Some adults try to contain them but the boys are too hyped up at the sight of us to listen, hurt by the violence of the occupation it comes as no surprise that they see every outsider as a threat.

I have played with many children here and they often mime throwing stones when faced with a pretended danger. Their instant response is to pretend to throw stones, acting out the boy David archetype facing the bogey Goliath a heroic role play of children growing up surrounded by military oppression.

F has headed off into lower Yanoun beret on head looking very Che Guevara and I am alone waiting for more internationals to arrive, wondering what on earth I will do if something does happen with the settlers I just pray that nothing does I play the guitar and sing to distract myself.

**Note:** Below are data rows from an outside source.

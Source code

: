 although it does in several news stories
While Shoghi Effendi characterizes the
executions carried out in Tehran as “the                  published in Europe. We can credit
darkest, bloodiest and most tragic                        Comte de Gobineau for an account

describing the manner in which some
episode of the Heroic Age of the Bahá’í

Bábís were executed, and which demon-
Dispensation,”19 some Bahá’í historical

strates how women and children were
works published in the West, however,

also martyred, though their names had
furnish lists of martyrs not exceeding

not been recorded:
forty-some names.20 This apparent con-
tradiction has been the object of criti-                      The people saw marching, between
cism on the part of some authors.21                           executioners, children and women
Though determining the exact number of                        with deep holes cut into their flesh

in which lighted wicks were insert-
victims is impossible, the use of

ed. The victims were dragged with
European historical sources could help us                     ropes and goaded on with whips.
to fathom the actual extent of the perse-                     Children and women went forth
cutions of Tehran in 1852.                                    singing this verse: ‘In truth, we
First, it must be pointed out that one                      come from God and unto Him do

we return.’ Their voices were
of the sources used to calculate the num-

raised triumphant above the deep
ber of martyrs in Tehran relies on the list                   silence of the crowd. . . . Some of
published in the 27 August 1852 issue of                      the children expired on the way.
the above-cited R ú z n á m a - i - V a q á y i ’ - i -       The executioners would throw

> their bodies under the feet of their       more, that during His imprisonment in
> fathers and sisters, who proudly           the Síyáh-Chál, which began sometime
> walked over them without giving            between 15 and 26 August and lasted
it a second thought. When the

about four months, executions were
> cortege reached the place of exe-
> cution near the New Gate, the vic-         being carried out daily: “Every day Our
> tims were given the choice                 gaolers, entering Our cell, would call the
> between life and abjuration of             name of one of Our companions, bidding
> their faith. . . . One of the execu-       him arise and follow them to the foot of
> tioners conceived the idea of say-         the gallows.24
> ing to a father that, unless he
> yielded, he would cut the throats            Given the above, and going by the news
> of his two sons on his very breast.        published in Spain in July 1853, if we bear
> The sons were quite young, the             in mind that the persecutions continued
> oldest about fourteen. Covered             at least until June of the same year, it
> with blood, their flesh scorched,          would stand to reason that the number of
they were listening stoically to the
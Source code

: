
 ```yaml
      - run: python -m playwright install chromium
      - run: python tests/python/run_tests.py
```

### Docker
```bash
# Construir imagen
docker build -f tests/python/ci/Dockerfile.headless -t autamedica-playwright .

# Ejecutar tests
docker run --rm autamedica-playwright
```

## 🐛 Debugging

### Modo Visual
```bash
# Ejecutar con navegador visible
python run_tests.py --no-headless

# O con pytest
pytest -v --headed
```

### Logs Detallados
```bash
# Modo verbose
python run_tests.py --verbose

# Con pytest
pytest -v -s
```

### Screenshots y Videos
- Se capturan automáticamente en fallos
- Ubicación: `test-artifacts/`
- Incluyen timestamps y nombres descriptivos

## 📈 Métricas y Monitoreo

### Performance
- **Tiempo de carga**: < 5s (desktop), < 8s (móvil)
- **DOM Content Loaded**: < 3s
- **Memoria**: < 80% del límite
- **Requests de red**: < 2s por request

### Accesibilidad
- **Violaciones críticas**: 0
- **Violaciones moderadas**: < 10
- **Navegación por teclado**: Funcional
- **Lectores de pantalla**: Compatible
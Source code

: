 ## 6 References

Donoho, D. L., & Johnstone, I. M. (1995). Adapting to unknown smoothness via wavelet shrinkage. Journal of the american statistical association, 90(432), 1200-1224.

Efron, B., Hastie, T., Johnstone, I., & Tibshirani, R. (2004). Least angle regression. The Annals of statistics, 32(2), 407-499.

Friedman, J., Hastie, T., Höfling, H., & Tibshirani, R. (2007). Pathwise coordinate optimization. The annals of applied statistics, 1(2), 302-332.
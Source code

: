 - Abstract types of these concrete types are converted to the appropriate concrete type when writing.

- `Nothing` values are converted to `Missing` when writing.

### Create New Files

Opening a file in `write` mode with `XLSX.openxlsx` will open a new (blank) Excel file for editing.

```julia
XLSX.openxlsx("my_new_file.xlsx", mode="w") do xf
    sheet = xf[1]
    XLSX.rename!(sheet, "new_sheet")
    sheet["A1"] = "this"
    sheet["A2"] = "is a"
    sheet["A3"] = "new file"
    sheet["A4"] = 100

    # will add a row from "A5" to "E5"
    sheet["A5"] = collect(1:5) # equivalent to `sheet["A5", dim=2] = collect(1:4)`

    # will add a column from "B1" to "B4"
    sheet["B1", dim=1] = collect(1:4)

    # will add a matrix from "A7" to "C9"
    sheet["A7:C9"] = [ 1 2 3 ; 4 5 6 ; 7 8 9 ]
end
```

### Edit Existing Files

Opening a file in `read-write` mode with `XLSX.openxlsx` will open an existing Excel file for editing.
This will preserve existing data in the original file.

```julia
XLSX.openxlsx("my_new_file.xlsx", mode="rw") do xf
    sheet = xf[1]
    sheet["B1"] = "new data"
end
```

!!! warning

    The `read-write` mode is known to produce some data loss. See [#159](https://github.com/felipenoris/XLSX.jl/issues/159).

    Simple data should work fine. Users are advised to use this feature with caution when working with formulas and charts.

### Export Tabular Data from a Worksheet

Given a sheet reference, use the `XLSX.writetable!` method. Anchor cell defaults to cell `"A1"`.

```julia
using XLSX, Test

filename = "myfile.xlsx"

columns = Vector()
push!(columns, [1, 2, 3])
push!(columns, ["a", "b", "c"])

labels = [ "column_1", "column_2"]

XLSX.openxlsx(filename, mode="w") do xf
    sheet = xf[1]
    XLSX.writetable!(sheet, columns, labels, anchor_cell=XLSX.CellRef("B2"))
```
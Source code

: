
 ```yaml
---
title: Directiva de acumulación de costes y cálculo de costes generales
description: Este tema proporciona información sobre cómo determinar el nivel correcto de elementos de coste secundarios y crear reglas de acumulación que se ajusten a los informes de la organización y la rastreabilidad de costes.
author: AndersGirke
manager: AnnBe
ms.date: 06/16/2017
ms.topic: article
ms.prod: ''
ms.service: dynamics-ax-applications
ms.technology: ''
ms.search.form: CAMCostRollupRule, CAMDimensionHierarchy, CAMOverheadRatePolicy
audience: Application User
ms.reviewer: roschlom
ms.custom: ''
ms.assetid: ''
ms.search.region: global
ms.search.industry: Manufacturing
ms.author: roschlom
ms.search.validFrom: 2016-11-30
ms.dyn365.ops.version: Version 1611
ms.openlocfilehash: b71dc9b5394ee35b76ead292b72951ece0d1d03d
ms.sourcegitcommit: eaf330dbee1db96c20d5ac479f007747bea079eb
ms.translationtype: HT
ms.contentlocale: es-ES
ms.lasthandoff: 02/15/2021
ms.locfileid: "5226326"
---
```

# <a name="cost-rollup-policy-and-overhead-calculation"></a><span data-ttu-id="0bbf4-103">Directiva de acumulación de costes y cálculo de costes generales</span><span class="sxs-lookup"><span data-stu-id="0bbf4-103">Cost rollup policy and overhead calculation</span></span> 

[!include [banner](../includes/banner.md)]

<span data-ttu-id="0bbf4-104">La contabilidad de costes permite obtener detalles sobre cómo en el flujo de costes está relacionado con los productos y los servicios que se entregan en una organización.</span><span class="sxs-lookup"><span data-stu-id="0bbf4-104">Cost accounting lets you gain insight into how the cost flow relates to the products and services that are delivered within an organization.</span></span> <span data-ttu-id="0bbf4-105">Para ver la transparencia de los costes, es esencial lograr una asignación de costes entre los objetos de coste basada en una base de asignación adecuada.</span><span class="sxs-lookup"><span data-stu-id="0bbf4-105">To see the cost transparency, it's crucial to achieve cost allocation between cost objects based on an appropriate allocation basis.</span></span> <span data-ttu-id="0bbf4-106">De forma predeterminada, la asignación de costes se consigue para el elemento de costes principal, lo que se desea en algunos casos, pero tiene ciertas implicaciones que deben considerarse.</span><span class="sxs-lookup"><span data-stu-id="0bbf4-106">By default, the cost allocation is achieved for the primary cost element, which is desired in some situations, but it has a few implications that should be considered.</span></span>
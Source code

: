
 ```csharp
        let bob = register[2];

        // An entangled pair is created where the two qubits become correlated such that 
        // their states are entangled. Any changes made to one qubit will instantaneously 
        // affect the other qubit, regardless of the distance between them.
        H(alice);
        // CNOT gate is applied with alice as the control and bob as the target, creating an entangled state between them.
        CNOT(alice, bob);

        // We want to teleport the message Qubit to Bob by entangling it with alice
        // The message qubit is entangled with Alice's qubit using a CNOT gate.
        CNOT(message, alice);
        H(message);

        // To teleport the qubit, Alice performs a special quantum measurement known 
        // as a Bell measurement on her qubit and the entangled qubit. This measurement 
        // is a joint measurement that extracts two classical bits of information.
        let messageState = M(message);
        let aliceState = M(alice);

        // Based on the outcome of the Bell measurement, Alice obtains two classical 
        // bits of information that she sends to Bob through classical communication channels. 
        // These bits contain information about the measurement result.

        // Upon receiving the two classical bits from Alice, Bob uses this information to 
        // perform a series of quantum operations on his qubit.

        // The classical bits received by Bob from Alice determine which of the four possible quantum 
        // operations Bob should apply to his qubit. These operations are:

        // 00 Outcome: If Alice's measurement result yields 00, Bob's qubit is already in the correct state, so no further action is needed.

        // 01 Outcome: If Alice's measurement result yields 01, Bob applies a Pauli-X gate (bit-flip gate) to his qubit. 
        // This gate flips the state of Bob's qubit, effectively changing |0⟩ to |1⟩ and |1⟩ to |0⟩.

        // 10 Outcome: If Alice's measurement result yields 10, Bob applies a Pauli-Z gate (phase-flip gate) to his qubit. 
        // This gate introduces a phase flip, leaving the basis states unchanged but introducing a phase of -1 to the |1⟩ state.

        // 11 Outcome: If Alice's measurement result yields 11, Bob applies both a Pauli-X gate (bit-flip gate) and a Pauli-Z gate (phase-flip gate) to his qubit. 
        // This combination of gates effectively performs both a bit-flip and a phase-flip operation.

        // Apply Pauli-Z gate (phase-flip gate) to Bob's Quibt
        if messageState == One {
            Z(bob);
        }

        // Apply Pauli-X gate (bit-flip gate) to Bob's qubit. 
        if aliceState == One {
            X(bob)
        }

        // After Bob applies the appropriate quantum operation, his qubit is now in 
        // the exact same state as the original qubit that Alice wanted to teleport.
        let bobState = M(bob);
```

It is peaceful here despite the situation, unlike my last night in Jenin, which was stressful. The flat below the apartment was a kind of computer store. At about 20.30 some men came and banged loudly on the door and then tried to smash it down. They were shouting, in a paranoid moment I thought that they might be looking for us incase they thought we were Israeli collaborators and had the wrong flat. The wind was howling around the apartment block I was totally alone without phone credit, the other ISMers were at the internet café. BANG! BANG! BANG! SHOUT! SHOUT! SHOUT!

I sneak a look through the door and see that the two men are angry. They are still shouting like crazy, my paranoia has peaked and I am ready to run down the stairs into the street or to start shouting from out of the window. I crouch in a dark corner clutching my out of credit phone poised to start screaming if anyone bursts into the apartment. The phone rings and my saviour from madness is my wondrous telepathic sister who I have not heard from since I left England. “How are you?”

“Er I am hiding in a corner terrified, how are you?” She calms me and the banging downstairs continues for just a little while longer and then the men leave and drive away in a van with bars on the back window. In Yanoun it was great to sleep peacefully despite the fact that the settlers might turn up at any moment with their guns and supremacist bigotry.